What you are asked to do: Check each line of the listing for the string "allows". Copy those where it appears.
######
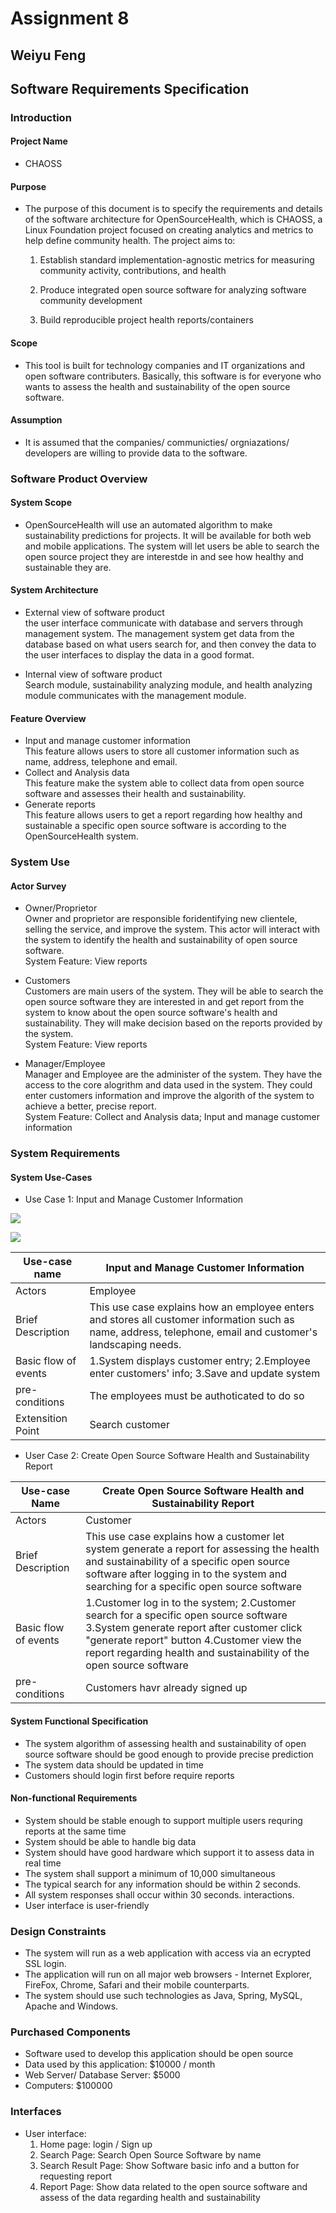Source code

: # Assignment 8 

## Weiyu Feng

## Software Requirements Specification

### Introduction

#### Project Name

- CHAOSS

#### Purpose

-  The purpose of this document is to specify the requirements and details of the software architecture for OpenSourceHealth, which is CHAOSS, a Linux Foundation project focused on creating analytics and metrics to help define community health. The project aims to: 
	1. Establish standard implementation-agnostic metrics for measuring community activity, contributions, and health
    
	2. Produce integrated open source software for analyzing software community development
    
	3.  Build reproducible project health reports/containers

#### Scope

-   This tool is built for technology companies and IT organizations and open software contributers. Basically, this software is for everyone who wants to assess the health and sustainability of the open source software.

#### Assumption
-  It is assumed that the companies/ communicties/ orgniazations/ developers are willing to provide data to the software.

### Software Product Overview

#### System Scope

-  OpenSourceHealth will use an automated algorithm to make sustainability predictions for projects. It will be available for both web and mobile applications. The system will let users be able to search the open source project they are interestde in and see how healthy and sustainable they are. 
 
#### System Architecture
 
 -  External view of software product<br>
	  the user interface communicate with database and servers through management system. The management system get data from the database based on what users search for, and then convey the data to the user interfaces to display the data in a good format.

-  Internal view of software product<br>
	Search module, sustainability analyzing module, and health analyzing module communicates with the management module.

#### Feature Overview

-  Input and manage customer information<br>
	This feature allows users to store all customer information such as name, address, telephone and email.
-  Collect and Analysis data<br>
	This feature make the system able to collect data from open source software and assesses their health and sustainability.
-  Generate reports<br>
	This feature allows users to get a report regarding how healthy and sustainable a specific open source software is according to the OpenSourceHealth system.

### System Use

#### Actor Survey

-  Owner/Proprietor<br>
	Owner and proprietor are responsible foridentifying new clientele, selling the service, and improve the system. This actor will interact with the system to identify the health and sustainability of open source software.<br>
	System Feature: View reports
	
- Customers<br>
	Customers are main users of the system. They will be able to search the open source software they are interested in and get report from the system to know about the open source software's health and sustainability. They will make decision based on the reports provided by the system.<br>
	System Feature: View reports

- Manager/Employee<br>
	Manager and Employee are the administer of the system. They have the access to the core alogrithm and data used in the system. They could enter customers information and improve the algorith of the system to achieve a better, precise report.<br>
	System Feature: Collect and Analysis data; Input and manage customer information

### System Requirements

#### System Use-Cases

-  Use Case 1: Input and Manage Customer Information<br>

![](https://github.com/0WeiyuFeng0/wfghd/blob/master/assignment-eight/UseCase1.png)

![](https://github.com/0WeiyuFeng0/wfghd/blob/master/assignment-eight/UseCase2.png)
	
|Use-case name|Input and Manage Customer Information |
|--|--|
|Actors|Employee|
|Brief Description|This use case explains how an employee enters and stores all customer information such as name, address, telephone, email and customer's landscaping needs.|
|Basic flow of events|1.System displays customer entry; 2.Employee enter customers' info; 3.Save and update system|
|pre-conditions|The employees must be authoticated to do so|
|Extensition Point|Search customer|

-  User Case 2: Create Open Source Software Health and Sustainability Report<br>

|Use-case Name|Create Open Source Software Health and Sustainability Report|
|--|--|
|Actors|Customer|
|Brief Description|This use case explains how a customer let system generate a report for assessing the health and sustainability of a specific open source software after logging in to the system and searching for a specific open source software|
|Basic flow of events|1.Customer log in to the system; 2.Customer search for a specific open source software 3.System generate report after customer click "generate report" button 4.Customer view the report regarding health and sustainability of the open source software|
|pre-conditions|Customers havr already signed up|

#### System Functional Specification

-  The system algorithm of assessing health and sustainability of open source software should be good enough to provide precise prediction
- The system data should be updated in time
- Customers should login first before require reports

#### Non-functional Requirements

-  System should be stable enough to support multiple users requring reports at the same time
- System should be able to handle big data
- System should have good hardware which support it to assess data in real time 
- The system shall support a minimum of 10,000 simultaneous
- The typical search for any information should be within 2 seconds.
- All system responses shall occur within 30 seconds.
interactions.
-  User interface is user-friendly

### Design Constraints

-  The system will run as a web application with access via an ecrypted SSL login. 
- The application will run on all major web browsers - Internet Explorer, FireFox, Chrome, Safari and their mobile counterparts. 
-  The system should use such technologies as Java, Spring, MySQL, Apache and Windows.

### Purchased Components

-  Software used to develop this application should be open source
-  Data used by this application: $10000 / month
-  Web Server/ Database Server: $5000
-  Computers: $100000 

### Interfaces

- User interface:
	1. Home page: login / Sign up<br>
	2. Search Page: Search Open Source Software by name<br>
	3. Search Result Page: Show Software basic info and a button for requesting report<br>
	4. Report Page: Show data related to the open source software and assess of the data regarding health and sustainability<br>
######
Problem solution:
	This feature allows users to store all customer information such as name, address, telephone and email.
	This feature allows users to get a report regarding how healthy and sustainable a specific open source software is according to the OpenSourceHealth system.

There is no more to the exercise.